HOW IT IS BUILT: Hardware Layer

The AI-Stack is designed and optimized to be used with GIGABYTE’s 2nd Generation Intel® Xeon® Scalable Family server systems for the underlying hardware layer.

R-SeriesH-SeriesS-SeriesG-Series

All-Flash Storage Support for a High-Speed File System

2U 4 Nodes for a High Density Virtualized Compute Cluster

Dense HDD Capacity for Scale-Out Block or Object Storage

Dense GPGPU Capacity for a GPU-Compute Cluster

GIGABYTE has a rich product family of server systems designed for Intel’s 2nd Generation Xeon® Scalable Family platform, and are engineered to support the full family of different Xeon® Scalable SKUs that are workload optimized to support different applications, making your GIGABYTE server ideal for a myriad of use cases, from enterprise IT and database, cloud and storage to the most high-demand HPC workloads.

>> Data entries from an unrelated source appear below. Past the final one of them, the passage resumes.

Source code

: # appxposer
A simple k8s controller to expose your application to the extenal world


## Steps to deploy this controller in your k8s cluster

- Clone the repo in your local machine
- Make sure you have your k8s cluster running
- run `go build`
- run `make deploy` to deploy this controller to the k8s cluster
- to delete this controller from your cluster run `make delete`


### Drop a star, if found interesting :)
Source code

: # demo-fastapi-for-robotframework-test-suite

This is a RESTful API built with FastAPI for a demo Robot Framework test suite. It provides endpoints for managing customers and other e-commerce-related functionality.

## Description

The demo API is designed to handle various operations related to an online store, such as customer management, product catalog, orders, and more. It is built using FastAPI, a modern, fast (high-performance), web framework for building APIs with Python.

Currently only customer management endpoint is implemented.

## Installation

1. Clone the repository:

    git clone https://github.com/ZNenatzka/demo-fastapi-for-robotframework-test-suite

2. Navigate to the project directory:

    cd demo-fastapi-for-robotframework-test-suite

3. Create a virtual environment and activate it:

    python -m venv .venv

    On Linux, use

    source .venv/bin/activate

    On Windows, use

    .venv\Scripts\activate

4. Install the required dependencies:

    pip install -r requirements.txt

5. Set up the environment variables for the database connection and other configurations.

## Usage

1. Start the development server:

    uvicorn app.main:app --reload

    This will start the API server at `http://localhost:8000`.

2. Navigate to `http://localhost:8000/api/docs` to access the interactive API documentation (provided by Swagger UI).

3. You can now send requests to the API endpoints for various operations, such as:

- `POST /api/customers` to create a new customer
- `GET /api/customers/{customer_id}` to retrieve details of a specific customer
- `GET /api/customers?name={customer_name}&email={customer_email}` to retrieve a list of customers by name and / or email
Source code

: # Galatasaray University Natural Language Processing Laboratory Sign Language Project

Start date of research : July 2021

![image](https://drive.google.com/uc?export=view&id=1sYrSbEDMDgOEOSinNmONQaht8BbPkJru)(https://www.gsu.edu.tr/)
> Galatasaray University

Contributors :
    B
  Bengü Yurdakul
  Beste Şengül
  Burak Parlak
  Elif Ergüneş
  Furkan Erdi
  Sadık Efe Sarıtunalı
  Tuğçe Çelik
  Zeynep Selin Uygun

GIGABYTE’s 2nd Generation Intel® Xeon® Scalable Family processor servers also come ready to support Intel® Optane™ DC Persistent Memory, a revolutionary new product that re-defines traditional memory & storage architectures by filling the gap between DRAM, which is ultra-fast but low capacity and expensive, and SSDs, which are higher capacity and more affordable but slower, by enabling a large persistent memory tier between DRAM and SSDs that’s fast and affordable.

Intel® Optane™ DC Persistent Memory modules integrate seamlessly into existing DDR4 DIMM slots on each GIGABYTE server, and use Intel’s 3D Xpoint™ memory technology, which unlike DRAM retains data after power is removed.

The high capacity, persistence and affordability compared to DRAM of Intel® Optane™ DC Persistent Memory will allow users to bring more data closer to the CPU, for faster time to insight. When paired with the 2nd Generation of Intel® Xeon® Scalable Family processors on GIGABYTE servers, users will see real performance, throughput and persistent advantages on many of the most memory bound workloads.